Monday, April 04, 2005

Some Realities Behind the French-Love-to-Debate Myth

A row has broken out at state-owned television station France 2 over the cancellation of a programme featuring EU Commission President José Manuel Barroso, amid claims it was stopped under pressure from President Jacques Chirac
the AFP reports.
Staff representatives accused station president Marc Tessier of caving in to the government, which feared Barroso's April 21 appearance on the popular debate show A hundred minutes to convince would boost the "no" vote in the referendum on the EU constitution.

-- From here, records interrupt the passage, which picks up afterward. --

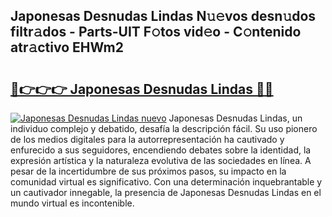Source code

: ## Japonesas Desnudas Lindas N𝚞𝚎vos desn𝚞dos filtr𝚊dos - Parts-UIT F𝚘tos vid𝚎o - C𝚘ntenido atr𝚊ctivo EHWm2

# <h2><a href="http://mb2u98j.tromn.icu/?c=Japonesas+Desnudas+Lindas">🔗👉👉👉 Japonesas Desnudas Lindas 🔗🔗</a></h2>

[![Japonesas Desnudas Lindas nuevo](https://i.imgur.com/pEAQMta.gif)](http://mb2u98j.tromn.icu/?c=Japonesas+Desnudas+Lindas)
Japonesas Desnudas Lindas, un individuo complejo y debatido, desafía la descripción fácil. Su uso pionero de los medios digitales para la autorrepresentación ha cautivado y enfurecido a sus seguidores, encendiendo debates sobre la identidad, la expresión artística y la naturaleza evolutiva de las sociedades en línea. A pesar de la incertidumbre de sus próximos pasos, su impacto en la comunidad virtual es significativo. Con una determinación inquebrantable y un cautivador innegable, la presencia de Japonesas Desnudas Lindas en el mundo virtual es incontenible.
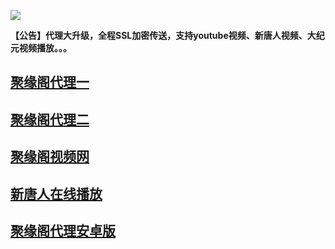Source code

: ![](https://raw.githubusercontent.com/hao369/a/master/j.jpg)

**【公告】代理大升级，全程SSL加密传送，支持youtube视频、新唐人视频、大纪元视频播放。。。**


##  [聚缘阁代理一]( https://jyg2.github.io/jyg/)

##  [聚缘阁代理二]( https://dtw9.github.io/jyg/)

##  [聚缘阁视频网](https://juyuange9.github.io/tvttr/)

##  [新唐人在线播放](https://juyuange9.github.io/tvttr/xtr.html)

##  [聚缘阁代理安卓版](https://github.com/hao369/a/raw/master/j8.apk)



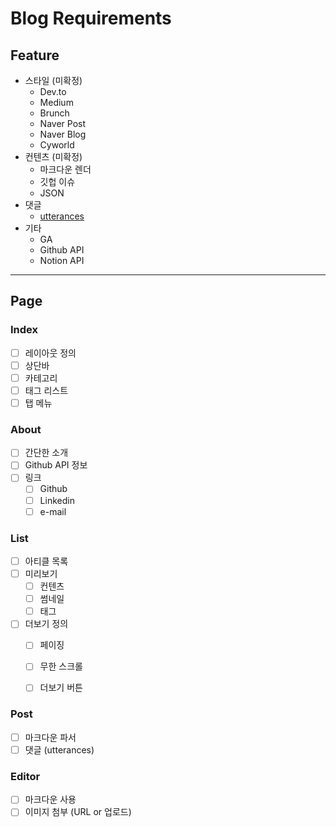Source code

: # Blog Requirements

## Feature

- 스타일 (미확정)
  - Dev.to
  - Medium
  - Brunch
  - Naver Post
  - Naver Blog
  - Cyworld
- 컨텐츠 (미확정)
  - 마크다운 렌더
  - 깃헙 이슈
  - JSON
- 댓글
  - [utterances](https://utteranc.es)
- 기타
  - GA
  - Github API
  - Notion API
  
---

## Page 

### Index

- [ ] 레이아웃 정의
- [ ] 상단바
- [ ] 카테고리
- [ ] 태그 리스트
- [ ] 탭 메뉴

### About

- [ ] 간단한 소개
- [ ] Github API 정보
- [ ] 링크
  - [ ] Github
  - [ ] Linkedin
  - [ ] e-mail

### List

- [ ] 아티클 목록
- [ ] 미리보기
  - [ ] 컨텐츠
  - [ ] 썸네일
  - [ ] 태그
- [ ] 더보기 정의
  - [ ] 페이징
  - [ ] 무한 스크롤
  - [ ] 더보기 버튼


### Post

- [ ] 마크다운 파서
- [ ] 댓글 (utterances)

### Editor

- [ ] 마크다운 사용
- [ ] 이미지 첨부 (URL or 업로드)
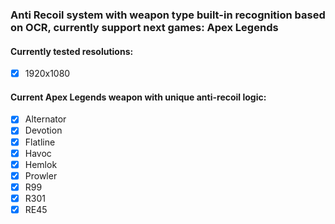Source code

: ### Anti Recoil system with weapon type built-in recognition based on OCR, currently support next games: Apex Legends


#### Currently tested resolutions: 
- [x] 1920x1080


#### Current Apex Legends weapon with unique anti-recoil logic:
- [x] Alternator
- [x] Devotion
- [x] Flatline
- [x] Havoc
- [x] Hemlok
- [x] Prowler
- [x] R99
- [x] R301
- [x] RE45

Chirac was furious at remarks made by Barroso defending the Bolkestein directive, and at last week's EU summit in Brussels he was overheard telling senior aides to find a way to have the broadcast cancelled, Le Monde reported. A few hours later Tessier made his call.

Le Monde also noted that Tessier is hoping to be re-appointed shortly to his post — a decision on which Chirac's influence will weigh heavily.

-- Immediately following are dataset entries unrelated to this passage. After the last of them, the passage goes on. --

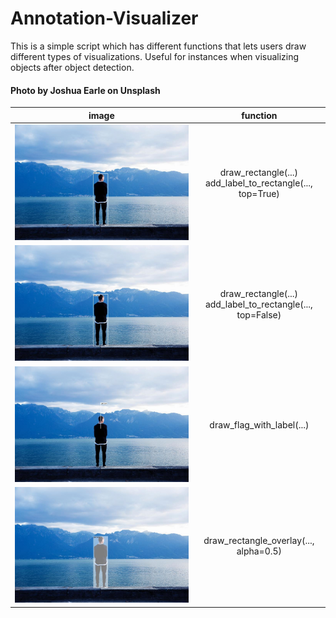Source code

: # Annotation-Visualizer

This is a simple script which has different functions that lets users draw different types of visualizations. Useful for instances when visualizing objects after object detection.

#### Photo by Joshua Earle on Unsplash

|                                                     **image**                                                      |                         **function**                          |
| :----------------------------------------------------------------------------------------------------------------: | :-----------------------------------------------------------: |
|               ![bbox with label on top](images/bbox_top.jpg "Bouding box with label on top")               | draw_rectangle(...)<br>add_label_to_rectangle(..., top=True)  |
|             ![bbox with label inside](images/bbox_inside.jpg "Bouding box with label inside")              | draw_rectangle(...)<br>add_label_to_rectangle(..., top=False) |
| ![label with flag](images/flag.jpg "Label that looks like a flag, pole originates from inside the object") |                   draw_flag_with_label(...)                   |
|      ![label with opaque overlay](images/overlay.jpg "Opaque bounding box with label inside the box")      |               draw_rectangle_overlay(..., alpha=0.5)               |
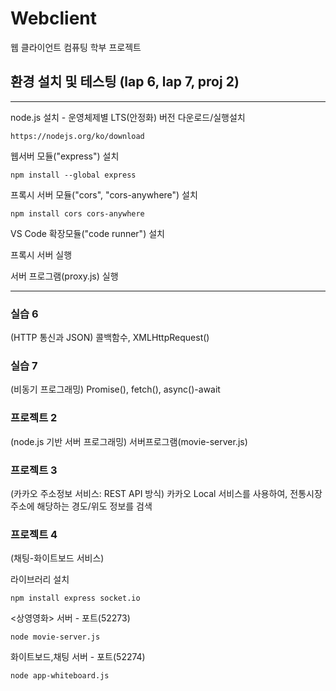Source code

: # Webclient
웹 클라이언트 컴퓨팅 학부 프로젝트

## 환경 설치 및 테스팅 (lap 6, lap 7, proj 2)
***

node.js 설치 -  운영체제별 LTS(안정화) 버전 다운로드/실행설치

    https://nodejs.org/ko/download

웹서버 모듈("express") 설치

    npm install --global express

프록시 서버 모듈("cors", "cors-anywhere") 설치

    npm install cors cors-anywhere

VS Code 확장모듈("code runner") 설치
   

프록시 서버 실행
   
   서버 프로그램(proxy.js) 실행



***


### 실습 6
(HTTP 통신과 JSON)  콜백함수, XMLHttpRequest()

### 실습 7 
(비동기 프로그래밍)  Promise(), fetch(), async()-await

### 프로젝트 2
(node.js 기반 서버 프로그래밍)  서버프로그램(movie-server.js) 

### 프로젝트 3
(카카오 주소정보 서비스: REST API 방식) 카카오 Local 서비스를 사용하여, 전통시장 주소에 해당하는 경도/위도 정보를 검색

### 프로젝트 4
(채팅-화이트보드 서비스)


라이브러리 설치

    npm install express socket.io

<상영영화> 서버 - 포트(52273)

    node movie-server.js 

화이트보드,채팅 서버 -  포트(52274)

    node app-whiteboard.js   

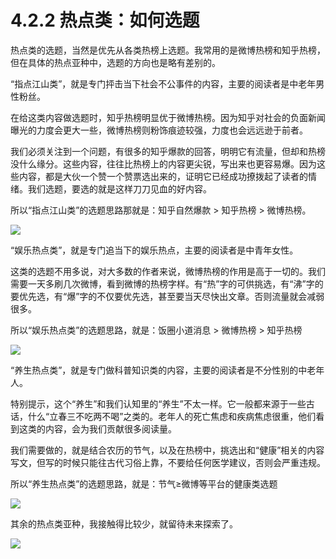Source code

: # 4.2.2 热点类：如何选题

热点类的选题，当然是优先从各类热榜上选题。我常用的是微博热榜和知乎热榜，但在具体的热点亚种中，选题的方向也是略有差别的。

“指点江山类”，就是专门抨击当下社会不公事件的内容，主要的阅读者是中老年男性粉丝。

在给这类内容做选题时，知乎热榜明显优于微博热榜。因为知乎对社会的负面新闻曝光的力度会更大一些，微博热榜则粉饰痕迹较强，力度也会远远逊于前者。

我们必须关注到一个问题，有很多的知乎爆款的回答，明明它有流量，但却和热榜没什么缘分。这些内容，往往比热榜上的内容更尖锐，写出来也更容易爆。因为这些内容，都是大伙一个赞一个赞票选出来的，证明它已经成功撩拨起了读者的情绪。我们选题，要选的就是这样刀刀见血的好内容。

所以“指点江山类”的选题思路那就是：知乎自然爆款 > 知乎热榜 > 微博热榜。

![](img/133bf92a00e691faed21b939de8da5f2.png)

“娱乐热点类”，就是专门追当下的娱乐热点，主要的阅读者是中青年女性。

这类的选题不用多说，对大多数的作者来说，微博热榜的作用是高于一切的。我们需要一天多刷几次微博，看到微博的热榜字样。有“热”字的可供挑选，有“沸”字的要优先选，有“爆”字的不仅要优先选，甚至要当天尽快出文章。否则流量就会减弱很多。

所以“娱乐热点类”的选题思路，就是：饭圈小道消息 > 微博热榜 > 知乎热榜

![](img/01f3bd1afda25c2a28f77d51ba23dc2c.png)

“养生热点类”，就是专门做科普知识类的内容，主要的阅读者是不分性别的中老年人。

特别提示，这个“养生”和我们认知里的“养生”不太一样。它一般都来源于一些古话，什么“立春三不吃两不喝”之类的。老年人的死亡焦虑和疾病焦虑很重，他们看到这类的内容，会为我们贡献很多阅读量。

我们需要做的，就是结合农历的节气，以及在热榜中，挑选出和“健康”相关的内容写文，但写的时候只能往古代习俗上靠，不要给任何医学建议，否则会严重违规。

所以“养生热点类”的选题思路，就是：节气≥微博等平台的健康类选题

![](img/f351838fa82c0f2e495836ee05cd2312.png)

其余的热点类亚种，我接触得比较少，就留待未来探索了。

![](img/8b0e87a2ce7d8ff1721b0a38153bb153.png)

There was no official reaction from Brussels, but Le Monde quoted unnamed members of the EU Commission as saying that the affair made France look like a "banana republic."

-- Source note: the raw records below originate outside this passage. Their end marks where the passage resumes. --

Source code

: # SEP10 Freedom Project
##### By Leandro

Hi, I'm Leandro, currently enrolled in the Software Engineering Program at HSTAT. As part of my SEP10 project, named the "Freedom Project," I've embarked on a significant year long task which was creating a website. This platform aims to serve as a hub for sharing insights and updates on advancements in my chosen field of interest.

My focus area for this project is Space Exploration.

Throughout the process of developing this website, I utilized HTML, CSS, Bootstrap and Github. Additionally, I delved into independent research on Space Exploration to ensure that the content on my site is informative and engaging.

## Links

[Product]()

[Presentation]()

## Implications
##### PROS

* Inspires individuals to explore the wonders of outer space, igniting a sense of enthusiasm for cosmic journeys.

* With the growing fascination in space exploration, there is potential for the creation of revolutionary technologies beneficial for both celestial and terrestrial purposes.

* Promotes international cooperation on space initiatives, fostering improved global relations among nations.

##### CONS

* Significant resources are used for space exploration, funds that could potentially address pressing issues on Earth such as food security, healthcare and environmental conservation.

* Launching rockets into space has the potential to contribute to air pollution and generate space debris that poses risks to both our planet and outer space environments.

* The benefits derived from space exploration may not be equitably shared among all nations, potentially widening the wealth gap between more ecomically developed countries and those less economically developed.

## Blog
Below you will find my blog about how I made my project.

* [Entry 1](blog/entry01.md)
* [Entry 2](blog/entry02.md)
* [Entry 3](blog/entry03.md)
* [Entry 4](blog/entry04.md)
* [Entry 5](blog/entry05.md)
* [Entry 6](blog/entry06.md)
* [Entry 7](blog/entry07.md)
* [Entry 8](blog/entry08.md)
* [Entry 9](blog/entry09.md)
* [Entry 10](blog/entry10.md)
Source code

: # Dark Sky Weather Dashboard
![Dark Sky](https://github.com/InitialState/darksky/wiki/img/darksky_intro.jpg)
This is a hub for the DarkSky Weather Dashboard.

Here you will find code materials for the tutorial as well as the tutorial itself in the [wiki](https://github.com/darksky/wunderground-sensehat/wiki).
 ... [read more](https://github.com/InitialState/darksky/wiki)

This, in the country whose citizens, politicans, and media outlets like nothing better than to castigate Fox News and invoke it as being typical of all media in America; whose citizens gleefully mock Americans as being blinded and the vassals of Washington; and who pose their own society as a shining example of liberty for all, with the attendant willingness to debate freely and openly take into consideration all opinions and points of view.